After a long haitus, tonight I eagerly fired up my copy of Mythos, which I had been beta testing since the beginning of the year. All things considered, it had been quite a pleasant surprise, as the game was being provided completely free of cost and charges from its developers, Flagship Studios, who were developing Hellgate:London, and using Mythos as sort of a beta in and of itself for the Hellgate product. Sure, it was a bit buggy, but each iteration of the game grew better and better, and the development team had been releasing updates almost weekly, some of which included massive expansions of the playing realms and character classes. Open beta had been launched a few months ago, with the full release of the game sure to follow sometime soon.
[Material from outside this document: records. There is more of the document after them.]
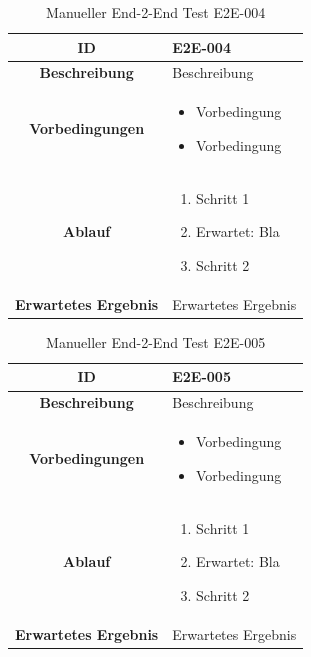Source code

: \documentclass[a4paper,12pt]{report}
\begin{document}
    \begin{table}[h!]
        \centering
        \setlength{\leftmargini}{0.4cm}
        \begin{tabular}{|c|p{10cm}|}
            \hline
            \textbf{ID}           & E2E-004                                                                 \\ \hline
            \textbf{Beschreibung} & Beschreibung         \\ \hline
            \textbf{Vorbedingungen} &
            \begin{itemize}
                \item Vorbedingung
                \item Vorbedingung
            \end{itemize} \\ \hline
            \textbf{Ablauf} &
            \begin{enumerate}
                \item Schritt 1
                \item Erwartet: Bla
                \item Schritt 2
            \end{enumerate} \\ \hline
            \textbf{Erwartetes Ergebnis} & Erwartetes Ergebnis \\ \hline
        \end{tabular}
        \caption{Manueller End-2-End Test E2E-004}\label{tab:e2e-4}
    \end{table}

    \begin{table}[h!]
        \centering
        \setlength{\leftmargini}{0.4cm}
        \begin{tabular}{|c|p{10cm}|}
            \hline
            \textbf{ID}           & E2E-005                                                                 \\ \hline
            \textbf{Beschreibung} & Beschreibung         \\ \hline
            \textbf{Vorbedingungen} &
            \begin{itemize}
                \item Vorbedingung
                \item Vorbedingung
            \end{itemize} \\ \hline
            \textbf{Ablauf} &
            \begin{enumerate}
                \item Schritt 1
                \item Erwartet: Bla
                \item Schritt 2
            \end{enumerate} \\ \hline
            \textbf{Erwartetes Ergebnis} & Erwartetes Ergebnis \\ \hline
        \end{tabular}
        \caption{Manueller End-2-End Test E2E-005}\label{tab:e2e-5}
    \end{table}
\end{document}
Unfortunately, I couldn’t log in to the game’s servers tonight, and after lots of “can’t connect to server” errors, I gave up and tried to visit the Mythos web site for information. No luck: time-outs there as well. So I searched the ‘Web, and after weeding through several pages of search hits, found a few articles that proclaimed the demise of Flagship, Mythos, and all their other products. As it happens, this was only partially true, but the financial hardship and reality were true enough to bring about the unfortunate demise of the Mythos development project.
The Seattle regimen of Flagship Studios, which was responsible for Mythos, has re-emerged as Runic Games, which currently has just a placeholder of a web site but is certainly worth keeping an eye out for in the (hopefully, not-too-distant) future.
But I am grateful to Flagship Seattle/Runic Games for their work on Mythos, and for what promised to be a great experience for all. I only hope their resolve somehow emerges unfazed, and that something similar to what they had in Mythos is in store for game lovers.
Meanwhile, I guess I have little choice but to watch for news from Blizzard regarding the imminent release of Diablo III. And since Diablo II and its Lord of Destruction expansion pack wasted so many hours of my waking life as to threaten my marriage (my wife hates video games), this should, at the very least, be interesting.
Of course, there’s always Puzzle Pirates for lots of bilging, sword fighting, and other fun, addictive games. But is that quite the same as blowing up stuff with crazy magic spells … online? I fear not!